Allarme dei militari: “In Francia cova la guerra civile”

“In Francia cova una guerra civile perché lo Stato si è arreso ai musulmani radicali”. L’allarme di circa 2000 militari in servizio, contenuto in una “petizione” al presidente Emmanuel Macron pubblicata sulla rivista Valeurs Actuelles, è solo l’ultimo di una serie di allarmi lanciati da gruppi di militari francesi.

Il 21 aprile scorso 20 generali in pensione avevano indirizzato allo stesso presidente un “appello” (pubblicato dalla stessa rivista conservatrice) in cui affermavano che in seguito alla “disintegrazione della Francia” e alla “islamizzazione” prima o poi i militari sarebbero stati chiamati, loro malgrado, a intervenire. I 20 generali erano stati seguiti quattro giorni dopo da altri generali e ufficiali – circa 1200 – che avevano inviato al Parlamento un documento nel quale era scritto tra l’altro: “Ci è stata dichiarata una guerra ibrida e multiforme che finirà nel migliore dei casi con una guerra civile e nel peggiore con una sconfitta crudele senza futuro”.

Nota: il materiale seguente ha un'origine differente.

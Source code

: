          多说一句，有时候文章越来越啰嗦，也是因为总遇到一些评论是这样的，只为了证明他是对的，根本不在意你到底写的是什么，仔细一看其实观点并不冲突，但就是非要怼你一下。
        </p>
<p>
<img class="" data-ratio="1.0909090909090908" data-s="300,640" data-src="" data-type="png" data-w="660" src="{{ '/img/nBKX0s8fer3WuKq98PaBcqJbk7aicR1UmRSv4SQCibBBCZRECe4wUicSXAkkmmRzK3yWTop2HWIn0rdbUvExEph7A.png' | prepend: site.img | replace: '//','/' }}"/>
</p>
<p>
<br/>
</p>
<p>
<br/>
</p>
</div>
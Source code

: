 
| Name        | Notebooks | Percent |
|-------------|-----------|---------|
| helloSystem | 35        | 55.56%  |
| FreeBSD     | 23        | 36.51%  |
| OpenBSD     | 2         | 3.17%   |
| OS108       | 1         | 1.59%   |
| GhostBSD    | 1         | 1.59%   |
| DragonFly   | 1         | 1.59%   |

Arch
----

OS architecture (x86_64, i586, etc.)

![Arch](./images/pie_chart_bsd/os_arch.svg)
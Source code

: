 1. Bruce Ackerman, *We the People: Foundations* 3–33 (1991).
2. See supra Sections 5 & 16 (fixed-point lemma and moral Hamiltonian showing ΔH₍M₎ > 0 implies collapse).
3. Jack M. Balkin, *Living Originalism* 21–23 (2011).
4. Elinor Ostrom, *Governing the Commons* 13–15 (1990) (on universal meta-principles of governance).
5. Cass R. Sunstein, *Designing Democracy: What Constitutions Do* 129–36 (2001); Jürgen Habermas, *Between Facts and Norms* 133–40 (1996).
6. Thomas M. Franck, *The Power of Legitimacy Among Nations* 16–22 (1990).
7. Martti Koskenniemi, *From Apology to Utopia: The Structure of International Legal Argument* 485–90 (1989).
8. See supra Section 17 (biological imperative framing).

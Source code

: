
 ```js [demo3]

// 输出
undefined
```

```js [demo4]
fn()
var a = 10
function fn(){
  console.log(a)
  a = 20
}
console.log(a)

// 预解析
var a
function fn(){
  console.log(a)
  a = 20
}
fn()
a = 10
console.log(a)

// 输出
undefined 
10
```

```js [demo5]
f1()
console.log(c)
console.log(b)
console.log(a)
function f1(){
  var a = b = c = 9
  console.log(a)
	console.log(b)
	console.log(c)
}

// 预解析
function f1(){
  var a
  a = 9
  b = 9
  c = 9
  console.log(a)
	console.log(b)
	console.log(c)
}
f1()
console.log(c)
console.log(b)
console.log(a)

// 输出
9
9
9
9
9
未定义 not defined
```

La leader della destra sovranista, Marine Le Pen, aveva appoggiato i firmatari e li aveva invitati a sostenere la sua politica e la sua candidatura per la presidenza francese nelle elezioni previste per il 2022 attirandosi la definizione di “figura pericolosa da parte del governo di Parigi”. Anche il capo di Stato maggiore delle forze armate, il generale François Lecointre, aveva minacciato i firmatari dell’appello: un procedimento disciplinare e quindi la radiazione o il pensionamento.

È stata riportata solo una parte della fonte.